• EXERCISE AIM: Repeat the lines from the line with "[08:29:19.581] Evaluating 1 configuration(s)" to the line with "[08:29:19.677] Result of" in the listing below, keeping both end lines and adding nothing.

• DATA EXTRACTS:
--- START ---
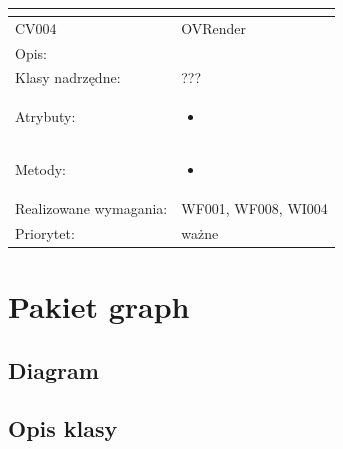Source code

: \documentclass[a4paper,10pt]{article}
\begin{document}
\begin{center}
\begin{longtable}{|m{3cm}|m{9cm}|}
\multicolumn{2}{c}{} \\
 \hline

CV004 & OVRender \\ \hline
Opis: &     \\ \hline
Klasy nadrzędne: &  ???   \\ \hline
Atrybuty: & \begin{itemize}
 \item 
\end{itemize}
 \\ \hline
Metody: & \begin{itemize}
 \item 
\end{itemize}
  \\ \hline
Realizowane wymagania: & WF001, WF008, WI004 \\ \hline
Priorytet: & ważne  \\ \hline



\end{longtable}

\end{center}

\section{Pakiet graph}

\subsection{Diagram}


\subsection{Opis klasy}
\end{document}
--- END ---
--- START ---
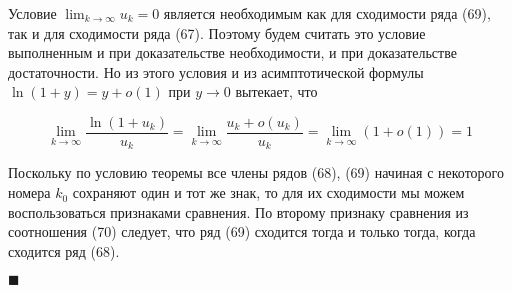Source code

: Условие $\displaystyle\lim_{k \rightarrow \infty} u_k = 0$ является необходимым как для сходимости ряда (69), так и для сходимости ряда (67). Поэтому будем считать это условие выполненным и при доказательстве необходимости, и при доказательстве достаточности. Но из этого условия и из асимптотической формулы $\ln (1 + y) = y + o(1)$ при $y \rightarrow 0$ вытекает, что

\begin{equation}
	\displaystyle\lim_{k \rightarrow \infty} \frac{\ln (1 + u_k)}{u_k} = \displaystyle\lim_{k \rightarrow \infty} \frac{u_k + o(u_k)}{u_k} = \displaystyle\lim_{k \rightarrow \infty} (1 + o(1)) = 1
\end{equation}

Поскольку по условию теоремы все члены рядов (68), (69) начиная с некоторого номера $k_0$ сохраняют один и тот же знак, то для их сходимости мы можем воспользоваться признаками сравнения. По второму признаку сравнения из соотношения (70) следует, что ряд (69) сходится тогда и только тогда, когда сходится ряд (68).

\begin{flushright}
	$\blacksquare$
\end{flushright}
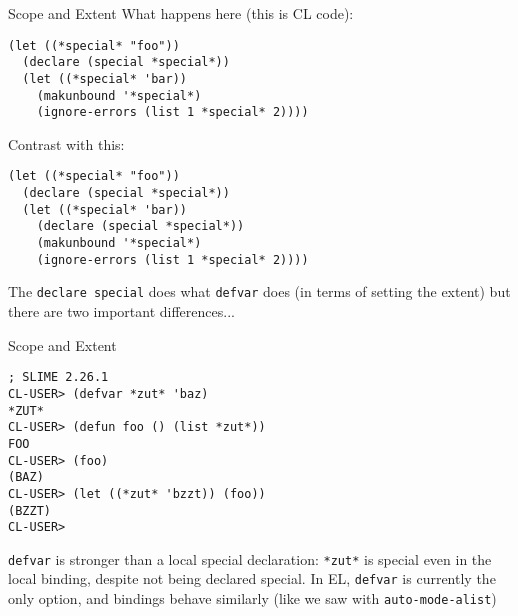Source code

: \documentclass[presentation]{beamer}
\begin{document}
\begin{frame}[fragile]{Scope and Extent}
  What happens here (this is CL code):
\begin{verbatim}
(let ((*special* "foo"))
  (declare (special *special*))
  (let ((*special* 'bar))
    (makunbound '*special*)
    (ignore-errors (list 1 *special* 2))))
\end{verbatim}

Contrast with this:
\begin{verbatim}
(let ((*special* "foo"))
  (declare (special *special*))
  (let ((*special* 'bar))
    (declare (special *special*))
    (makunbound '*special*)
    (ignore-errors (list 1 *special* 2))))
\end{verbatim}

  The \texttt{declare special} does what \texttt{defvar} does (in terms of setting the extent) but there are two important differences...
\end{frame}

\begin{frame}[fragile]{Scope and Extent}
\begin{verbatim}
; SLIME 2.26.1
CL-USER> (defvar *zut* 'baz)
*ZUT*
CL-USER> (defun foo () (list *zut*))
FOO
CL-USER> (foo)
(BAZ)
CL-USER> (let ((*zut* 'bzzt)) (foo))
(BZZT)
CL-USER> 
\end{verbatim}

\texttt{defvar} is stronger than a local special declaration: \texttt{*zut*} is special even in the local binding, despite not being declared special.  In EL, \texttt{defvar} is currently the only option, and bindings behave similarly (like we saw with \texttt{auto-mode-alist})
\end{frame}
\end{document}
--- END ---
--- START ---
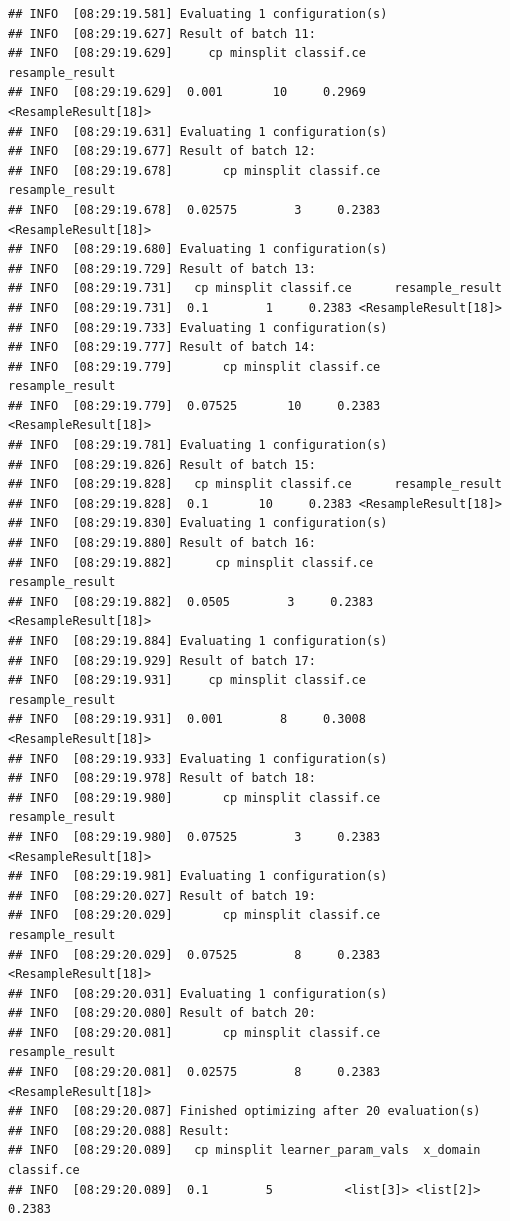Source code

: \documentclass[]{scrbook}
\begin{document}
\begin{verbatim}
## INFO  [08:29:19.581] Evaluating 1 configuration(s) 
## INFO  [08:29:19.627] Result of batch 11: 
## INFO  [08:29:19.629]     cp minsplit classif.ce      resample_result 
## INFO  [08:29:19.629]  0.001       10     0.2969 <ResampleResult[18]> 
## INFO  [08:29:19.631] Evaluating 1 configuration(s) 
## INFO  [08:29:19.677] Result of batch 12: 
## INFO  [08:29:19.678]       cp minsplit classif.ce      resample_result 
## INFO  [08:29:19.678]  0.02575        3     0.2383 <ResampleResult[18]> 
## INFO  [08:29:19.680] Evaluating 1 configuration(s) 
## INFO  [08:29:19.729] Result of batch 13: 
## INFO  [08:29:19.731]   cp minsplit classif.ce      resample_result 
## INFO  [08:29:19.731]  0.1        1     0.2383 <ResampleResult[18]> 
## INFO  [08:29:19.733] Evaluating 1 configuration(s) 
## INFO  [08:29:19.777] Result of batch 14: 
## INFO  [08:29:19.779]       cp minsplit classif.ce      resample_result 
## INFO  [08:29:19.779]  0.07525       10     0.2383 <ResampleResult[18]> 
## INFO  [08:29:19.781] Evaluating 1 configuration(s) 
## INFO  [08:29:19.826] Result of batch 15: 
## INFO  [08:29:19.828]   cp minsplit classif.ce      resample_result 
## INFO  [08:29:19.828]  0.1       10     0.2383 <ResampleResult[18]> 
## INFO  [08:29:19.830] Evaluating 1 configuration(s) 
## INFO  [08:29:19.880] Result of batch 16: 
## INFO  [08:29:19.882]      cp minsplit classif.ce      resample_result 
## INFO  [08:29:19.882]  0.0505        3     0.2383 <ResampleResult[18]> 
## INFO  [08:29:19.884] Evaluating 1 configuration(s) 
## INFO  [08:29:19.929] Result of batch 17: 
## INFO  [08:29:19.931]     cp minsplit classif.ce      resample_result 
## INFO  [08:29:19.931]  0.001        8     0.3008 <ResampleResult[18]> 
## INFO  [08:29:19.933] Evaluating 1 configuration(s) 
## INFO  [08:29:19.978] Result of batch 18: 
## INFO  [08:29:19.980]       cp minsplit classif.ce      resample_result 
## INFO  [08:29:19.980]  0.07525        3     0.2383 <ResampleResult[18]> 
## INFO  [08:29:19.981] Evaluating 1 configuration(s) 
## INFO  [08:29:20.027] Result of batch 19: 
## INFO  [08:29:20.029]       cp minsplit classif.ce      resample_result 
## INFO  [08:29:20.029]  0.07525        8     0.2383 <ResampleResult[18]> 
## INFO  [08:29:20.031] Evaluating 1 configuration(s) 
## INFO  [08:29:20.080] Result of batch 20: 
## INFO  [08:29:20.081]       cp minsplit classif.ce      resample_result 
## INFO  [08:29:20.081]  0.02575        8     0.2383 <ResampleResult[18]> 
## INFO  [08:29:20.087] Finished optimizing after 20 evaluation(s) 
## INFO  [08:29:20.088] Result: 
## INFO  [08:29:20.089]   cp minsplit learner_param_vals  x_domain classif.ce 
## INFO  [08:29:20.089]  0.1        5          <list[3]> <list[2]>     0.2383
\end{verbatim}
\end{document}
--- END ---
• EXERCISE ANSWER:
## INFO  [08:29:19.581] Evaluating 1 configuration(s) 
## INFO  [08:29:19.627] Result of batch 11: 
## INFO  [08:29:19.629]     cp minsplit classif.ce      resample_result 
## INFO  [08:29:19.629]  0.001       10     0.2969 <ResampleResult[18]> 
## INFO  [08:29:19.631] Evaluating 1 configuration(s) 
## INFO  [08:29:19.677] Result of batch 12: 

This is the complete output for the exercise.